Chemical manufacturers are able to collect a wealth of production data but effectively using those data to improve reliability remains a challenge for many firms. However, some operating companies such as Salalah Methanol Company (SMC), Honeywell Performance Materials & Technologies (PMT) and BASF are making the most of their data.
John Harrison, Toronto-based senior solution specialist for software provider SAP, sums up the general situation: “Our chemical customers told us that they had been collecting operational information for years and they believed that there was ‘gold’ in the data, but they lacked the capability to quickly bring multiple sources of data together and to transform the data into actionable information.”
So two years ago, SAP teamed up with Rolta, Alpharetta, Ga., to tackle this situation. Key to the relationship is Rolta’s OneView software that is designed to quickly transform operational data into information, says Harrison.
A project carried out at SMC, Aquad, Oman, provided an early success for the partnership. In 2013, SMC decided it wanted to improve operational excellence, including reliability, by increasing transparency and cross-functional visibility, and by getting a unified enterprise view of its information (Figure 1). It selected SAP Business Objects and Rolta’s OneView.
The companies identified 107 overall key performance indicators (KPIs). Of these,14 solely focused on reliability and maintenance, e.g., covering preventative maintenance compliance, preventative maintenance overdue, planning effectiveness, backlog of work orders, number of breakdowns, maintenance budget compliance, inspection compliance variance, and availability of reliability instruments.
SMC notes the immediate benefits of the five-month project, which was completed in 2014, included automating all business-critical reports, standardizing KPI definitions, minimizing efforts required for reporting, and achieving better transparency and visibility of performance. It also has reduced operational and process failures.
Over the longer term, the company hopes to improve regulatory compliance and operational excellence while maintaining a strategy of continuous improvement across processes and procedures.
SMC says one of its key takeaways from the project is how powerful its capabilities are now, both in terms of compatibility with cutting-edge developments such as the SAP HANA relational database, and of support for the latest technologies such as predictive analytics.
In addition, the strategy has helped SMC break production records: in January the company announced a new peak output of 5 million metric tons/y of methanol.
The strategy an operating company uses for its data depends upon where that company is in the operational excellence cycle, notes Houston-based Richard Martin, senior vice president of engineering design and operations solutions for Rolta. “Some want to start with high-level benchmarking KPIs that cross the facility and enable executives to define metrics that reinforce collaboration and drive enterprise initiatives. Many clients have a specific business issue, for example product development or quality, that they need to address and use it as a quick success to provide predicted benefits, which in turn funds the rollout of a transformation initiative. Other companies are very focused on product development or quality, for example. So what is required varies on a case-by-case basis — but as a whole the industry appreciates that there is value here.”

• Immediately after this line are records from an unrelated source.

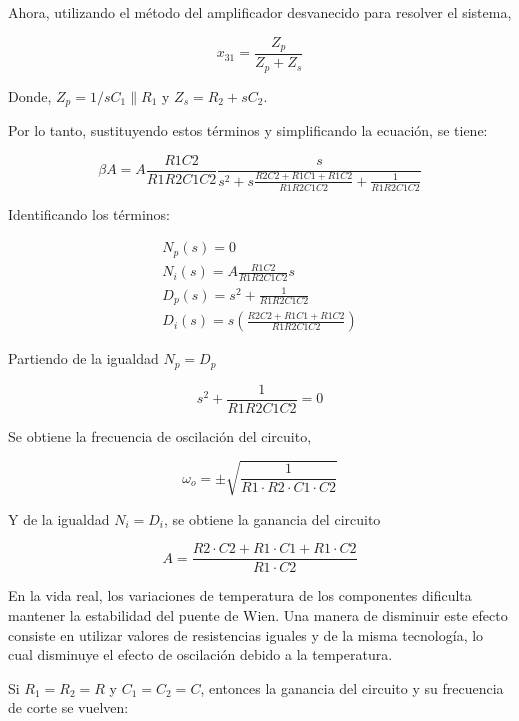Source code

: Ahora, utilizando el método del amplificador desvanecido para resolver el sistema,

\begin{equation}
  x_{31} = \frac{Z_p}{Z_p + Z_s}
\end{equation}

Donde, $Z_p= 1/sC_1 \parallel R_1$ y $Z_s=R_2 + sC_2$.

Por lo tanto, sustituyendo estos términos y simplificando la ecuación, se tiene:

\begin{equation}
  \beta A = A \frac{R1C2}{R1R2C1C2} \frac{s}{s^2 + s \frac{R2C2 + R1C1 + R1C2}{R1R2C1C2} + \frac{1}{R1R2C1C2}}
\end{equation}

Identificando los términos:


\begin{align}
  N_p(s) = 0 \\
  N_i(s) = A \frac{R1C2}{R1R2C1C2}s \\
  D_p(s) = s^2 + \frac{1}{R1R2C1C2} \\
  D_i(s) = s \left( \frac{R2C2 + R1C1 + R1C2}{R1R2C1C2} \right)
\end{align}

Partiendo de la igualdad $N_p = D_p$


\begin{equation}
  s^2 + \frac{1}{R1R2C1C2} = 0
\end{equation}

Se obtiene la frecuencia de oscilación del circuito,

\begin{equation}
  \omega_o = \pm \sqrt{\frac{1}{R1 \cdot R2 \cdot C1 \cdot C2}}
\end{equation}

Y de la igualdad $N_i = D_i$, se obtiene la ganancia del circuito

\begin{equation}
  A = \frac{R2 \cdot C2 + R1 \cdot C1 + R1 \cdot C2}{R1 \cdot C2}
\end{equation}

En la vida real, los variaciones de temperatura de los componentes dificulta mantener la estabilidad del puente de Wien. Una manera de disminuir este efecto consiste en utilizar valores de resistencias iguales y de la misma tecnología, lo cual disminuye el efecto de oscilación debido a la temperatura.

Si $R_1 = R_2 = R$ y $C_1 = C_2 = C$, entonces la ganancia del circuito y su frecuencia de corte se vuelven:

To illustrate the point, St. Louis-based David Dunn, vice president of business development for Rolta, notes the techniques used at a plant making bulk commodity chemicals— such as predictive analysis and operational risk management — might differ significantly from those needed at a batch production site wanting to optimize a particular product that only is manufactured a few times a year. “Many areas can drive value, including: composite risk identification and management; quality and process improvements to identify and even predict batch quality and create the optimal batch, creating improved plant throughput; and prescriptive maintenance and reliability to improve asset reliability. Ultimately, there are many areas specific to each plant situation where we can help drive down the cost per pound out the plant door.”
However, pursuing better reliability as part of improved operational excellence poses challenges. A crucial one is the basic definition of the KPI being used (Figure 2). “What is included and excluded for the calculation? Does the production quantity include scrap (waste product), or does it only include first-pass product? If you can reuse the scrap to produce good product, how is this quantity included in the waste calculations? I’ve come across cases of 15 different people who work on the same plant all using different KPI calculation methods because of this lack of definition,” Harrison warns.